- _PROBLEM_
List every line below containing "with".

================

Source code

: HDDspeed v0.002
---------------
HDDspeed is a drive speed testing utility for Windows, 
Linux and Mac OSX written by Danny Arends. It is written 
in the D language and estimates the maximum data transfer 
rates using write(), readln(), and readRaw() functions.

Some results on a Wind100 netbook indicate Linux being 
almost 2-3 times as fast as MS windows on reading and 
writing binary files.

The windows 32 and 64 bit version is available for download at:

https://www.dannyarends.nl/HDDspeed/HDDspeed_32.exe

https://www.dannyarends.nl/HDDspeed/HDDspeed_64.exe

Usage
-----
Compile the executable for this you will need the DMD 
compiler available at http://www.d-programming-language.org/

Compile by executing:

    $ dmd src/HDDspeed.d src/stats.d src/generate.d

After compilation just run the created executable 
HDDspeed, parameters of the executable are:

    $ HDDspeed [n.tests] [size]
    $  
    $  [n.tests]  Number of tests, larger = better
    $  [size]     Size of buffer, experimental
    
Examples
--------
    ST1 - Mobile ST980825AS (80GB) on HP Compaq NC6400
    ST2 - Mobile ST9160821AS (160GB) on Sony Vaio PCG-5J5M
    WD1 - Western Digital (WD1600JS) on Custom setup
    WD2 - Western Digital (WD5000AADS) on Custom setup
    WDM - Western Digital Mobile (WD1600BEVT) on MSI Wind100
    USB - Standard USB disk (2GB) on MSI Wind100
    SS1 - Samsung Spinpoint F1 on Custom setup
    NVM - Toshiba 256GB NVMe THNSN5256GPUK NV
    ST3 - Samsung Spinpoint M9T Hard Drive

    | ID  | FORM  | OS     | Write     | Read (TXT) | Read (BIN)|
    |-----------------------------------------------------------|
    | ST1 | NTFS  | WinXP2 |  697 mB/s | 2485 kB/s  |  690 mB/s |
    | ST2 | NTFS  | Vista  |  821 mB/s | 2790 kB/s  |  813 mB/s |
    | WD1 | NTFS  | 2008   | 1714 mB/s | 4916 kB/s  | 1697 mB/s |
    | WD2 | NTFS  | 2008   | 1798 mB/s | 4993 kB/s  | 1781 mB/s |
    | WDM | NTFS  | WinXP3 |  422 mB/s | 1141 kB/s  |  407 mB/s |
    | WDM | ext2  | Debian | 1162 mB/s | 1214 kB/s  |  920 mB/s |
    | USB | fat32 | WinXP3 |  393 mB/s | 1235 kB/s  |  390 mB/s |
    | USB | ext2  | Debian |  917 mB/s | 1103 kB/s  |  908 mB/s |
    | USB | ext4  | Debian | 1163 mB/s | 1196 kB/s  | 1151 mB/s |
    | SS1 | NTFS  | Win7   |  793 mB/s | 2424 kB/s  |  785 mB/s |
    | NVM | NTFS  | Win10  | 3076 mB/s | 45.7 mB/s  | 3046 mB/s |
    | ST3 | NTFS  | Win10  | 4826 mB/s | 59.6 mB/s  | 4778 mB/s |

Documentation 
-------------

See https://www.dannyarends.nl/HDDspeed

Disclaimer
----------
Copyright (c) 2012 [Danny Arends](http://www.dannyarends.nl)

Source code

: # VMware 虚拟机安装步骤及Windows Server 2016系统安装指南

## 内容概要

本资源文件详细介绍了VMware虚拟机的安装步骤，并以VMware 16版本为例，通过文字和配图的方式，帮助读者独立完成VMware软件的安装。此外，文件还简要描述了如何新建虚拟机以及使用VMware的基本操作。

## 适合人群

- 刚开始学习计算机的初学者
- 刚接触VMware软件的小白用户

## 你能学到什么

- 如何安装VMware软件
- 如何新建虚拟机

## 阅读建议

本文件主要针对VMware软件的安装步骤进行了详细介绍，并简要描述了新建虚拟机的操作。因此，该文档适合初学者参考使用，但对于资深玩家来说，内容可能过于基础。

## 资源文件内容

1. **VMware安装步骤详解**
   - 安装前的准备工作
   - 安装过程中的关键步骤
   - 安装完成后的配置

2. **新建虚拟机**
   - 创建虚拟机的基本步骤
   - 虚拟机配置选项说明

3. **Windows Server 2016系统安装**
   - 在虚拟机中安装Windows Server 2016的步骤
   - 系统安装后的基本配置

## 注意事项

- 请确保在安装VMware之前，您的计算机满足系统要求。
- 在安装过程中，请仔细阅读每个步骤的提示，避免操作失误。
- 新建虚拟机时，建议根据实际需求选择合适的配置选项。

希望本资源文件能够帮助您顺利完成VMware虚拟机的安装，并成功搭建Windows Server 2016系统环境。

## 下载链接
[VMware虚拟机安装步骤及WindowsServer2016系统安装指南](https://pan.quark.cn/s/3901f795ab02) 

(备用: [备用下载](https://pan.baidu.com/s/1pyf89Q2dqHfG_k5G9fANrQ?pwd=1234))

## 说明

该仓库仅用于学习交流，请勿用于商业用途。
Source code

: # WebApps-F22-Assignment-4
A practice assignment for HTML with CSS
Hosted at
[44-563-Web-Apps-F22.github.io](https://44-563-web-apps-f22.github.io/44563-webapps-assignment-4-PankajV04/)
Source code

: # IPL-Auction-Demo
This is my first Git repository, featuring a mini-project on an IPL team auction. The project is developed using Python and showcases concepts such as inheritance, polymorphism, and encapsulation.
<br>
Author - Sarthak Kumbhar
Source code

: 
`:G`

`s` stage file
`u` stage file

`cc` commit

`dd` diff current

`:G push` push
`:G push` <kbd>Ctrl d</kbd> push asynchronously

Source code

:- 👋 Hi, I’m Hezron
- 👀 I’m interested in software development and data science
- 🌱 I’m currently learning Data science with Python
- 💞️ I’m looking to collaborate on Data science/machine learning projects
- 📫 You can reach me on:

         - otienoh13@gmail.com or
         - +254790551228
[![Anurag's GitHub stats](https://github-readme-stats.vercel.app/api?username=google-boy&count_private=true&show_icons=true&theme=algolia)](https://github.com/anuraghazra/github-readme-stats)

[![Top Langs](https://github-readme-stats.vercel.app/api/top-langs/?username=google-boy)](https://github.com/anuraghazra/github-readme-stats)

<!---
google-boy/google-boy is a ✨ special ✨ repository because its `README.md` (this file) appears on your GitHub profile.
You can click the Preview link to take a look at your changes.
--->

================

- _ANSWER SPACE_
A practice assignment for HTML with CSS
- 🌱 I’m currently learning Data science with Python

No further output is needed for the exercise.